Print every entry below exactly, leaving out the pictures.
╭─ EXERCISE DATA
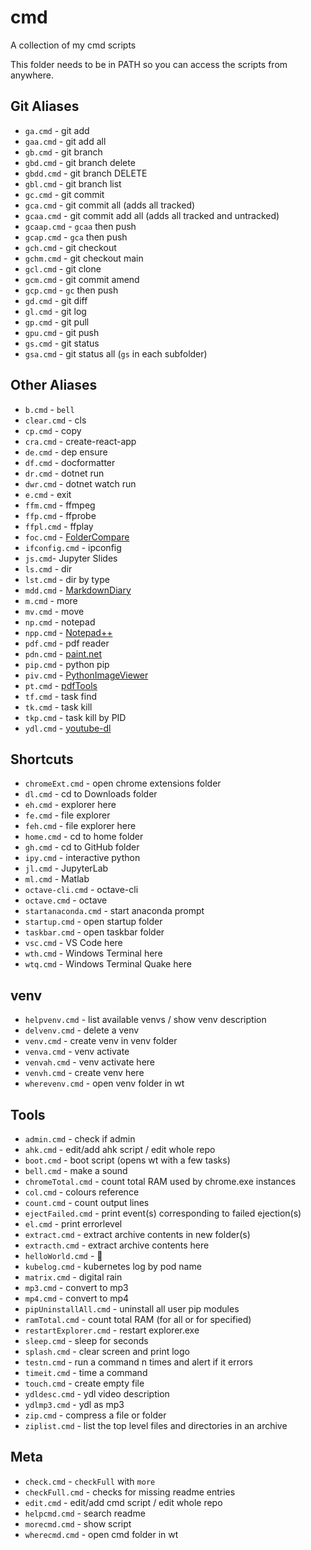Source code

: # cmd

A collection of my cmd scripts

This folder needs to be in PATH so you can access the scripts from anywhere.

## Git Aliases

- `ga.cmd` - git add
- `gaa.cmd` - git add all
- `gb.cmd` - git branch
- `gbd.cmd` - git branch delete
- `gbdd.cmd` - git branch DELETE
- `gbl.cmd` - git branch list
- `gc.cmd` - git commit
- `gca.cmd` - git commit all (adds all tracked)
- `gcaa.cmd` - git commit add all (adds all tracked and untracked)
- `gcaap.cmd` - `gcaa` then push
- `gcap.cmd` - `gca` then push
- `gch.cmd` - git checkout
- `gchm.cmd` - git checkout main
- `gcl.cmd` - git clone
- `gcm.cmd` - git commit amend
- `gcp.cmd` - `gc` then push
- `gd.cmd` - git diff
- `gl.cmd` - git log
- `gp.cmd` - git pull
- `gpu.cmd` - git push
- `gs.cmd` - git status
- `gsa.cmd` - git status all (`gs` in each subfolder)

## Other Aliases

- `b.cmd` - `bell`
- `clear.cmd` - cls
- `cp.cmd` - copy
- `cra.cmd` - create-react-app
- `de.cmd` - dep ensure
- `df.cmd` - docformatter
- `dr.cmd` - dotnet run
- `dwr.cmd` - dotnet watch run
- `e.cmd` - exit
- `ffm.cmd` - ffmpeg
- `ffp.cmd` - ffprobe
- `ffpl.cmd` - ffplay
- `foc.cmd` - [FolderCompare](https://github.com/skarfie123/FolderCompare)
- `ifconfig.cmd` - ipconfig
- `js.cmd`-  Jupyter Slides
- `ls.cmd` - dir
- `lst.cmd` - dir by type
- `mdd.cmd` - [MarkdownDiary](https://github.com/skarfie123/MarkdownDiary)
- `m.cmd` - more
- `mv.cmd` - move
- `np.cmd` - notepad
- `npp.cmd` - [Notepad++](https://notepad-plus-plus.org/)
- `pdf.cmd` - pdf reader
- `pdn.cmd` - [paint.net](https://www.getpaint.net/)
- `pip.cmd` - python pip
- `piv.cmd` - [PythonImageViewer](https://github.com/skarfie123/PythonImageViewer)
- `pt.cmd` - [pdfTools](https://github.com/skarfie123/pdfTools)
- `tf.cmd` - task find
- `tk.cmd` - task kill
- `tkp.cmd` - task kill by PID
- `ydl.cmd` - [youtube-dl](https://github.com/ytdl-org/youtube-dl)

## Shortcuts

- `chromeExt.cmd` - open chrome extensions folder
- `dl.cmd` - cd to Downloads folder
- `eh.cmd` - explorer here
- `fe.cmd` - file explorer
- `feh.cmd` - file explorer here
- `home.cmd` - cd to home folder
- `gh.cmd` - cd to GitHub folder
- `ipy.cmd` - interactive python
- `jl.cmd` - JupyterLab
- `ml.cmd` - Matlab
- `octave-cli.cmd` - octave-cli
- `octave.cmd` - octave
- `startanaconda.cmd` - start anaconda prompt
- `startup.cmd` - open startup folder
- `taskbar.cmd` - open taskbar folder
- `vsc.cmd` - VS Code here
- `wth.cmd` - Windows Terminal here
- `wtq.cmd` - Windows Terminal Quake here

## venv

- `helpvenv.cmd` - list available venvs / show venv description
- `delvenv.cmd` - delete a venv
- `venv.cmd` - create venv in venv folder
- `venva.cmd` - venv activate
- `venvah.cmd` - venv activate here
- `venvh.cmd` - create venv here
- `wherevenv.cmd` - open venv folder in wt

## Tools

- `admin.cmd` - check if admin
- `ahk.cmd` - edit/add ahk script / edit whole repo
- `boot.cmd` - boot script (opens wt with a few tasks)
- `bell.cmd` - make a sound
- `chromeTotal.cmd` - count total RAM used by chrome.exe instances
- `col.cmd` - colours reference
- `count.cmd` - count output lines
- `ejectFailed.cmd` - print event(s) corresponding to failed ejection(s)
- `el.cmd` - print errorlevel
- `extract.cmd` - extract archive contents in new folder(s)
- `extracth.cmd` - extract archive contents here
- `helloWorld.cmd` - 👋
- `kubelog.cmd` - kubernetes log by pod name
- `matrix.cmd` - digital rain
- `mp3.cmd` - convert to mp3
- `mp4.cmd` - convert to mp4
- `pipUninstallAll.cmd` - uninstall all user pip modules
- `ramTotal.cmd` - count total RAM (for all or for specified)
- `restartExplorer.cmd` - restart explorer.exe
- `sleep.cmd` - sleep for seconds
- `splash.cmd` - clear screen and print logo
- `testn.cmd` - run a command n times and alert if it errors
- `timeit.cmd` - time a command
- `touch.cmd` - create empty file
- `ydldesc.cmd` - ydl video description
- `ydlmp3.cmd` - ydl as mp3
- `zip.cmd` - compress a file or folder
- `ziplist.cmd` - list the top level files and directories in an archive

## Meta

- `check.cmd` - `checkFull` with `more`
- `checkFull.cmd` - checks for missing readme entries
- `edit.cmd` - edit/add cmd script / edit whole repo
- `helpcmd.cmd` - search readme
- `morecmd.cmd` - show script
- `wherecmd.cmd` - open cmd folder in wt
╰─
* REPLY TO THE TASK *
Source code

: # cmd

A collection of my cmd scripts

This folder needs to be in PATH so you can access the scripts from anywhere.

## Git Aliases

- `ga.cmd` - git add
- `gaa.cmd` - git add all
- `gb.cmd` - git branch
- `gbd.cmd` - git branch delete
- `gbdd.cmd` - git branch DELETE
- `gbl.cmd` - git branch list
- `gc.cmd` - git commit
- `gca.cmd` - git commit all (adds all tracked)
- `gcaa.cmd` - git commit add all (adds all tracked and untracked)
- `gcaap.cmd` - `gcaa` then push
- `gcap.cmd` - `gca` then push
- `gch.cmd` - git checkout
- `gchm.cmd` - git checkout main
- `gcl.cmd` - git clone
- `gcm.cmd` - git commit amend
- `gcp.cmd` - `gc` then push
- `gd.cmd` - git diff
- `gl.cmd` - git log
- `gp.cmd` - git pull
- `gpu.cmd` - git push
- `gs.cmd` - git status
- `gsa.cmd` - git status all (`gs` in each subfolder)

## Other Aliases

- `b.cmd` - `bell`
- `clear.cmd` - cls
- `cp.cmd` - copy
- `cra.cmd` - create-react-app
- `de.cmd` - dep ensure
- `df.cmd` - docformatter
- `dr.cmd` - dotnet run
- `dwr.cmd` - dotnet watch run
- `e.cmd` - exit
- `ffm.cmd` - ffmpeg
- `ffp.cmd` - ffprobe
- `ffpl.cmd` - ffplay
- `foc.cmd` - [FolderCompare](https://github.com/skarfie123/FolderCompare)
- `ifconfig.cmd` - ipconfig
- `js.cmd`-  Jupyter Slides
- `ls.cmd` - dir
- `lst.cmd` - dir by type
- `mdd.cmd` - [MarkdownDiary](https://github.com/skarfie123/MarkdownDiary)
- `m.cmd` - more
- `mv.cmd` - move
- `np.cmd` - notepad
- `npp.cmd` - [Notepad++](https://notepad-plus-plus.org/)
- `pdf.cmd` - pdf reader
- `pdn.cmd` - [paint.net](https://www.getpaint.net/)
- `pip.cmd` - python pip
- `piv.cmd` - [PythonImageViewer](https://github.com/skarfie123/PythonImageViewer)
- `pt.cmd` - [pdfTools](https://github.com/skarfie123/pdfTools)
- `tf.cmd` - task find
- `tk.cmd` - task kill
- `tkp.cmd` - task kill by PID
- `ydl.cmd` - [youtube-dl](https://github.com/ytdl-org/youtube-dl)

## Shortcuts

- `chromeExt.cmd` - open chrome extensions folder
- `dl.cmd` - cd to Downloads folder
- `eh.cmd` - explorer here
- `fe.cmd` - file explorer
- `feh.cmd` - file explorer here
- `home.cmd` - cd to home folder
- `gh.cmd` - cd to GitHub folder
- `ipy.cmd` - interactive python
- `jl.cmd` - JupyterLab
- `ml.cmd` - Matlab
- `octave-cli.cmd` - octave-cli
- `octave.cmd` - octave
- `startanaconda.cmd` - start anaconda prompt
- `startup.cmd` - open startup folder
- `taskbar.cmd` - open taskbar folder
- `vsc.cmd` - VS Code here
- `wth.cmd` - Windows Terminal here
- `wtq.cmd` - Windows Terminal Quake here

## venv

- `helpvenv.cmd` - list available venvs / show venv description
- `delvenv.cmd` - delete a venv
- `venv.cmd` - create venv in venv folder
- `venva.cmd` - venv activate
- `venvah.cmd` - venv activate here
- `venvh.cmd` - create venv here
- `wherevenv.cmd` - open venv folder in wt

## Tools

- `admin.cmd` - check if admin
- `ahk.cmd` - edit/add ahk script / edit whole repo
- `boot.cmd` - boot script (opens wt with a few tasks)
- `bell.cmd` - make a sound
- `chromeTotal.cmd` - count total RAM used by chrome.exe instances
- `col.cmd` - colours reference
- `count.cmd` - count output lines
- `ejectFailed.cmd` - print event(s) corresponding to failed ejection(s)
- `el.cmd` - print errorlevel
- `extract.cmd` - extract archive contents in new folder(s)
- `extracth.cmd` - extract archive contents here
- `helloWorld.cmd` - 👋
- `kubelog.cmd` - kubernetes log by pod name
- `matrix.cmd` - digital rain
- `mp3.cmd` - convert to mp3
- `mp4.cmd` - convert to mp4
- `pipUninstallAll.cmd` - uninstall all user pip modules
- `ramTotal.cmd` - count total RAM (for all or for specified)
- `restartExplorer.cmd` - restart explorer.exe
- `sleep.cmd` - sleep for seconds
- `splash.cmd` - clear screen and print logo
- `testn.cmd` - run a command n times and alert if it errors
- `timeit.cmd` - time a command
- `touch.cmd` - create empty file
- `ydldesc.cmd` - ydl video description
- `ydlmp3.cmd` - ydl as mp3
- `zip.cmd` - compress a file or folder
- `ziplist.cmd` - list the top level files and directories in an archive

## Meta

- `check.cmd` - `checkFull` with `more`
- `checkFull.cmd` - checks for missing readme entries
- `edit.cmd` - edit/add cmd script / edit whole repo
- `helpcmd.cmd` - search readme
- `morecmd.cmd` - show script
- `wherecmd.cmd` - open cmd folder in wt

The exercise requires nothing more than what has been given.